● Task to complete: Return exactly the final stretch of the records below, opening with the line that contains "在 Redis 2.2 及以上版本中非常简单，也不需要重启。" and closing with the last line.

• • • • • • •

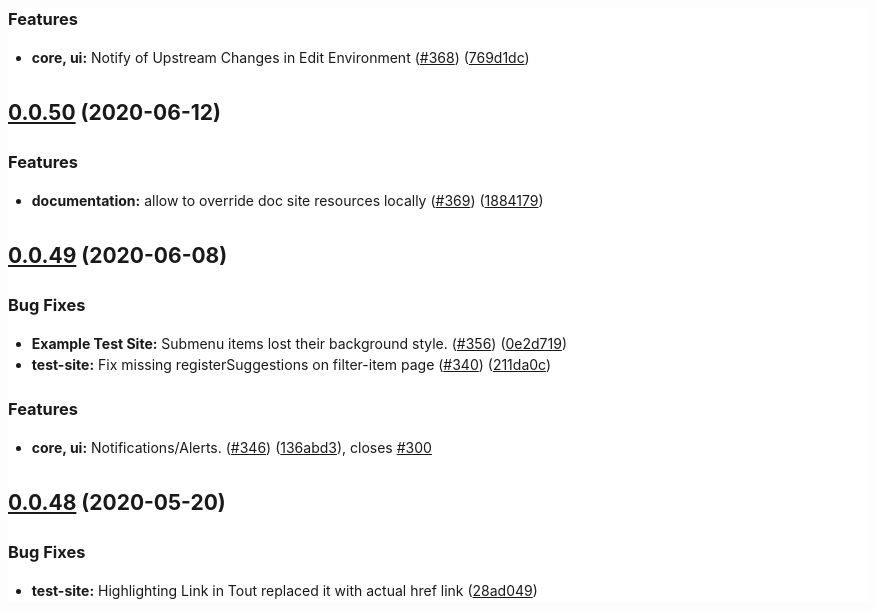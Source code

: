 ### Features

* **core, ui:** Notify of Upstream Changes in Edit Environment ([#368](https://github.com/johnsonandjohnson/bodiless-js/issues/368)) ([769d1dc](https://github.com/johnsonandjohnson/bodiless-js/commit/769d1dc1fecbbe2ca892685ff9094b7f0066f4b4))





## [0.0.50](https://github.com/johnsonandjohnson/bodiless-js/compare/v0.0.49...v0.0.50) (2020-06-12)


### Features

* **documentation:** allow to override doc site resources locally ([#369](https://github.com/johnsonandjohnson/bodiless-js/issues/369)) ([1884179](https://github.com/johnsonandjohnson/bodiless-js/commit/18841798e5d22d69c12230ec41c91e0150dbda72))





## [0.0.49](https://github.com/johnsonandjohnson/bodiless-js/compare/v0.0.48...v0.0.49) (2020-06-08)


### Bug Fixes

* **Example Test Site:** Submenu items lost their background style. ([#356](https://github.com/johnsonandjohnson/bodiless-js/issues/356)) ([0e2d719](https://github.com/johnsonandjohnson/bodiless-js/commit/0e2d719bd67b9a9171997fdfdefefa9ee9094ffb))
* **test-site:** Fix missing registerSuggestions on filter-item page ([#340](https://github.com/johnsonandjohnson/bodiless-js/issues/340)) ([211da0c](https://github.com/johnsonandjohnson/bodiless-js/commit/211da0c0bbb50222091ea0c6e5e5c5e0e26a59a7))


### Features

* **core, ui:**  Notifications/Alerts. ([#346](https://github.com/johnsonandjohnson/bodiless-js/issues/346)) ([136abd3](https://github.com/johnsonandjohnson/bodiless-js/commit/136abd355ed7a99deb6e21718a3d6aaf5041c898)), closes [#300](https://github.com/johnsonandjohnson/bodiless-js/issues/300)





## [0.0.48](https://github.com/johnsonandjohnson/bodiless-js/compare/v0.0.47...v0.0.48) (2020-05-20)


### Bug Fixes

* **test-site:** Highlighting Link in Tout replaced it with actual href link ([28ad049](https://github.com/johnsonandjohnson/bodiless-js/commit/28ad049e872fdacdf238051c8959e2c8b544a48c))
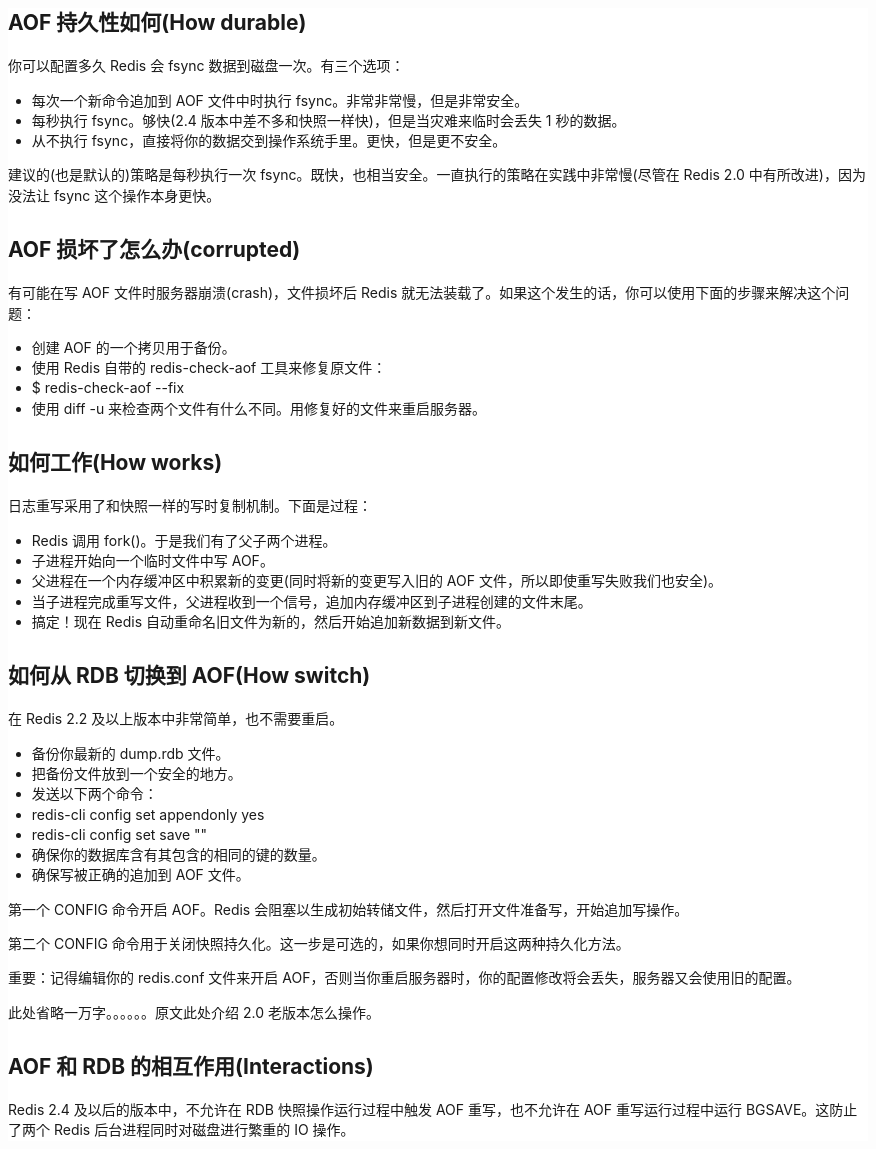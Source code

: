 ## AOF 持久性如何(How durable) 

你可以配置多久 Redis 会 fsync 数据到磁盘一次。有三个选项： 

- 每次一个新命令追加到 AOF 文件中时执行 fsync。非常非常慢，但是非常安全。
- 每秒执行 fsync。够快(2.4 版本中差不多和快照一样快)，但是当灾难来临时会丢失 1 秒的数据。
- 从不执行 fsync，直接将你的数据交到操作系统手里。更快，但是更不安全。

建议的(也是默认的)策略是每秒执行一次 fsync。既快，也相当安全。一直执行的策略在实践中非常慢(尽管在 Redis 2.0 中有所改进)，因为没法让 fsync 这个操作本身更快。 

## AOF 损坏了怎么办(corrupted) 

有可能在写 AOF 文件时服务器崩溃(crash)，文件损坏后 Redis 就无法装载了。如果这个发生的话，你可以使用下面的步骤来解决这个问题： 

- 创建 AOF 的一个拷贝用于备份。
- 使用 Redis 自带的 redis-check-aof 工具来修复原文件：
- $ redis-check-aof --fix
- 使用 diff -u 来检查两个文件有什么不同。用修复好的文件来重启服务器。

## 如何工作(How works) 

日志重写采用了和快照一样的写时复制机制。下面是过程： 

- Redis 调用 fork()。于是我们有了父子两个进程。
- 子进程开始向一个临时文件中写 AOF。
- 父进程在一个内存缓冲区中积累新的变更(同时将新的变更写入旧的 AOF 文件，所以即使重写失败我们也安全)。
- 当子进程完成重写文件，父进程收到一个信号，追加内存缓冲区到子进程创建的文件末尾。
- 搞定！现在 Redis 自动重命名旧文件为新的，然后开始追加新数据到新文件。

## 如何从 RDB 切换到 AOF(How switch) 

在 Redis 2.2 及以上版本中非常简单，也不需要重启。 

- 备份你最新的 dump.rdb 文件。
- 把备份文件放到一个安全的地方。
- 发送以下两个命令：
- redis-cli config set appendonly yes
- redis-cli config set save ""
- 确保你的数据库含有其包含的相同的键的数量。
- 确保写被正确的追加到 AOF 文件。

第一个 CONFIG 命令开启 AOF。Redis 会阻塞以生成初始转储文件，然后打开文件准备写，开始追加写操作。

第二个 CONFIG 命令用于关闭快照持久化。这一步是可选的，如果你想同时开启这两种持久化方法。 

重要：记得编辑你的 redis.conf 文件来开启 AOF，否则当你重启服务器时，你的配置修改将会丢失，服务器又会使用旧的配置。 

此处省略一万字。。。。。。原文此处介绍 2.0 老版本怎么操作。 

## AOF 和 RDB 的相互作用(Interactions) 

Redis 2.4 及以后的版本中，不允许在 RDB 快照操作运行过程中触发 AOF 重写，也不允许在 AOF 重写运行过程中运行 BGSAVE。这防止了两个 Redis 后台进程同时对磁盘进行繁重的 IO 操作。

• • • • • • •

● Task response:
在 Redis 2.2 及以上版本中非常简单，也不需要重启。 

- 备份你最新的 dump.rdb 文件。
- 把备份文件放到一个安全的地方。
- 发送以下两个命令：
- redis-cli config set appendonly yes
- redis-cli config set save ""
- 确保你的数据库含有其包含的相同的键的数量。
- 确保写被正确的追加到 AOF 文件。

第一个 CONFIG 命令开启 AOF。Redis 会阻塞以生成初始转储文件，然后打开文件准备写，开始追加写操作。

第二个 CONFIG 命令用于关闭快照持久化。这一步是可选的，如果你想同时开启这两种持久化方法。 

重要：记得编辑你的 redis.conf 文件来开启 AOF，否则当你重启服务器时，你的配置修改将会丢失，服务器又会使用旧的配置。 

此处省略一万字。。。。。。原文此处介绍 2.0 老版本怎么操作。 

## AOF 和 RDB 的相互作用(Interactions) 

Redis 2.4 及以后的版本中，不允许在 RDB 快照操作运行过程中触发 AOF 重写，也不允许在 AOF 重写运行过程中运行 BGSAVE。这防止了两个 Redis 后台进程同时对磁盘进行繁重的 IO 操作。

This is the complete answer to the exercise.